Showing posts with label Carl Jung; Soul. Show all posts
Showing posts with label Carl Jung; Soul. Show all posts

Tuesday, January 16, 2018

Carl Jung on the “Soul.” - Anthology




Above all, we know desperately little about the possibilities of continued existence of the individual soul after death, so little that we cannot even conceive how anyone could prove anything at all in this respect.

Moreover, we know only too well, on epistemological grounds, that such a proof would be just as impossible as the proof of God.

Hence we may cautiously accept the idea of karma only if we understand it as psychic heredity in the very widest sense of the word.

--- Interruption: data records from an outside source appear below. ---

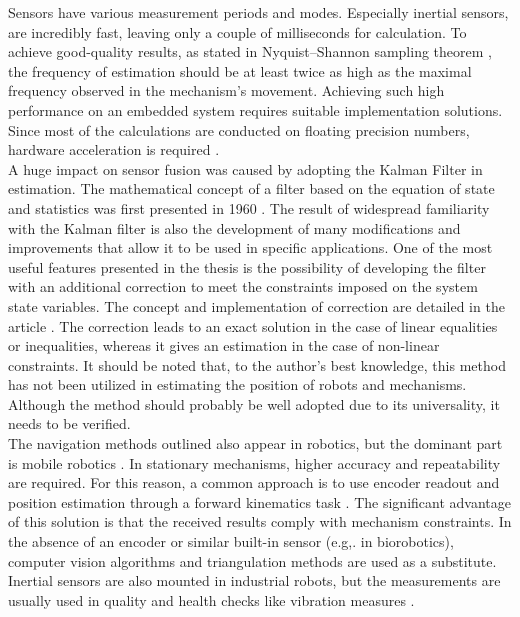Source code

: Sensors have various measurement periods and modes. Especially inertial sensors, are incredibly fast, leaving only a couple of milliseconds for calculation. To achieve good-quality results, as stated in Nyquist–Shannon sampling theorem \cite{sample_theorem}, the frequency of estimation should be at least twice as high as the maximal frequency observed in the mechanism's movement. Achieving such high performance on an embedded system requires suitable implementation solutions. Since most of the calculations are conducted on floating precision numbers, hardware acceleration is required  \cite{fpu2} \cite{fpu}.\\

A huge impact on sensor fusion was caused by adopting the Kalman Filter in estimation. The mathematical concept of a filter based on the equation of state and statistics was first presented in 1960 \cite{kalman}. The result of widespread familiarity with the Kalman filter is also the development of many modifications and improvements that allow it to be used in specific applications. One of the most useful features presented in the thesis is the possibility of developing the filter with an additional correction to meet the constraints imposed on the system state variables. The concept and implementation of correction are detailed in the article \cite{simon}. The correction leads to an exact solution in the case of linear equalities or inequalities, whereas it gives an estimation in the case of non-linear constraints. It should be noted that, to the author's best knowledge, this method has not been utilized in estimating the position of robots and mechanisms. Although the method should probably be well adopted due to its universality, it needs to be verified.\\

The navigation methods outlined also appear in robotics, but the dominant part is mobile robotics \cite{accelerometer_mobile}. In stationary mechanisms, higher accuracy and repeatability are required. For this reason, a common approach is to use encoder readout and position estimation through a forward kinematics task \cite{forward_kinematics}. The significant advantage of this solution is that the received results comply with mechanism constraints. In the absence of an encoder or similar built-in sensor (e.g,. in biorobotics), computer vision algorithms \cite{cv_positioning} \cite{cv_positioning2} and triangulation methods \cite{igps} are used as a substitute. Inertial sensors are also mounted in industrial robots, but the measurements are usually used in quality and health checks like vibration measures \cite{Dogrusoz_2020}.\\

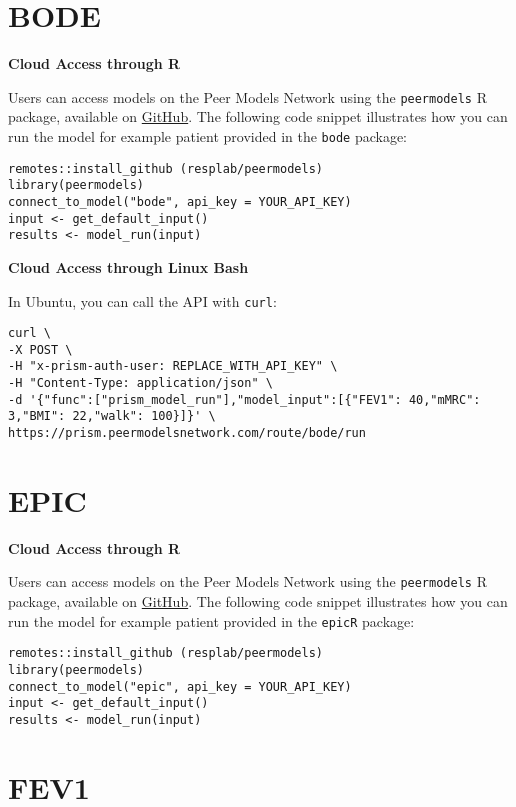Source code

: \documentclass[
]{book}
\begin{document}
\hypertarget{bode-1}{%
\section{BODE}\label{bode-1}}

\textbf{Cloud Access through R}

Users can access models on the Peer Models Network using the \texttt{peermodels} R package, available on \href{https://github.com/resplab/peermodels}{GitHub}. The following code snippet illustrates how you can run the model for example patient provided in the \texttt{bode} package:

\begin{verbatim}
remotes::install_github (resplab/peermodels)
library(peermodels)
connect_to_model("bode", api_key = YOUR_API_KEY)
input <- get_default_input()
results <- model_run(input)
\end{verbatim}

\textbf{Cloud Access through Linux Bash}

In Ubuntu, you can call the API with \texttt{curl}:

\begin{verbatim}
curl \
-X POST \
-H "x-prism-auth-user: REPLACE_WITH_API_KEY" \
-H "Content-Type: application/json" \
-d '{"func":["prism_model_run"],"model_input":[{"FEV1": 40,"mMRC": 3,"BMI": 22,"walk": 100}]}' \
https://prism.peermodelsnetwork.com/route/bode/run
\end{verbatim}

\hypertarget{epic-1}{%
\section{EPIC}\label{epic-1}}

\textbf{Cloud Access through R}

Users can access models on the Peer Models Network using the \texttt{peermodels} R package, available on \href{https://github.com/resplab/peermodels}{GitHub}. The following code snippet illustrates how you can run the model for example patient provided in the \texttt{epicR} package:

\begin{verbatim}
remotes::install_github (resplab/peermodels)
library(peermodels)
connect_to_model("epic", api_key = YOUR_API_KEY)
input <- get_default_input()
results <- model_run(input)
\end{verbatim}

\hypertarget{fev1-1}{%
\section{FEV1}\label{fev1-1}}
\end{document}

Psychic heredity does exist —that is to say, there is inheritance of psychic characteristics such as predisposition to disease, traits of character, special gifts, and so forth. ~Carl Jung, CW 11, Para 845

For when the soul vanished at death, it was not lost; in that other world it formed the living counterpole to the state of death in this world. ~Carl Jung, CW 16, Para 493

The souls or spirits of the dead are identical with the psychic activity of the living; they merely continue it.

The view that the psyche is a spirit is implicit in this.

When therefore something psychic happens in the individual which he feels as belonging to himself, that something is his own spirit.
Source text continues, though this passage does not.